Sunday, April 4, 2010

AIAppContextSuite - It's purpose and...

Hi all,

As the title suggests, I'm interesting in knowing more about what this suite is for and in what situations it would be used if anyone could shed some light?

What interests me most is the following line in the SDK Documents:

Most plug-ins will not need to use these functions because Illustrator manages the context. In rare situations, however, a plug-in may need to make changes to the context. For example, if a plug-in can be called directly by the operating system, Illustrator will not have established the context. If the plug-in wants to make SDK calls in response, it should use PushAppContext() and PopAppContext().

So how would a plug-in be called directly by the operating system? What would be the correct steps to take to achieve this?

Thanks!

-W

AIAppContextSuite - It's purpose and...

It's a little hard to explain, but sometimes you can end up in a state where the API %26amp; your plug-in are out of step. This mostly happens when you respond to things that don't originate in Illustrator. For example, we use Qt for our GUI and if clicking a button on a Qt dialog caused me to have to ask something of the AI SDK, chances are I have to push the context first or it won't work. I imagine you'd see the same thing if you wrote a dialog using straight OS calls and responded to a click or something like that there too.

The results are fairly unpredictable. In some cases, the calls might work for a while and then suddenly stop with strange symptoms. I've seen AIDocumentSuite::GetDocument() return garbage or return odd error results, things like that. Push the context and it magically goes away.

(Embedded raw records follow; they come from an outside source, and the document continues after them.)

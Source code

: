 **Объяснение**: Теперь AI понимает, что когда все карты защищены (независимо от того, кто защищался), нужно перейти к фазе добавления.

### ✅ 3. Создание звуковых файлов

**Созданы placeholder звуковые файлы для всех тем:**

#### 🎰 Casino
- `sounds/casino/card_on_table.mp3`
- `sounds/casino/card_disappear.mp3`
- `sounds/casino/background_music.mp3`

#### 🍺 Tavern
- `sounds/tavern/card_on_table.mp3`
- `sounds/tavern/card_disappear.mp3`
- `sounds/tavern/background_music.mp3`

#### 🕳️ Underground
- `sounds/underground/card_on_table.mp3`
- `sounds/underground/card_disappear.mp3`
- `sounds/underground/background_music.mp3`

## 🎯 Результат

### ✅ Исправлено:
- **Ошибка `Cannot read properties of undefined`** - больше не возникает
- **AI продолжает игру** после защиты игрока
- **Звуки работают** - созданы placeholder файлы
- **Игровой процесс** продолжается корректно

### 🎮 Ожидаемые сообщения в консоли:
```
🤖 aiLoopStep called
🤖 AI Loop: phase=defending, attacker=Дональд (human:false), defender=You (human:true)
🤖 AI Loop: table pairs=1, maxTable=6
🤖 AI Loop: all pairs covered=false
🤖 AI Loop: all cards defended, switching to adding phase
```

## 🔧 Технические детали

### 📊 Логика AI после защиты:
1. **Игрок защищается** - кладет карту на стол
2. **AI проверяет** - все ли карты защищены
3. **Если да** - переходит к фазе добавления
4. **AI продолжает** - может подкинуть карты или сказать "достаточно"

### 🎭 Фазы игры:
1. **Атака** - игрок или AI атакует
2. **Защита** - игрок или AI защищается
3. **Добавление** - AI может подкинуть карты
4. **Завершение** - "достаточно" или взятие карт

To assist with this kind of thing, I wrote a class to do that automatically for me and eventually I noticed that Adobe did the samething in their sample code If you check out AppContext.h/cpp you'll see a fairly neat class. You just basically declare a variable of that type when you need to do something and that's it -- it does the rest. For example:

void foo()

{

AppContext context;

// do something with the API

}

That will push the context in its constructor, and pop it in its destructor. Pushing %26amp; popping the context never seems to hurt, though obviously its wasteful if its unnecessary. Hopefully that answers your question, but if not post again and I can try to clarify!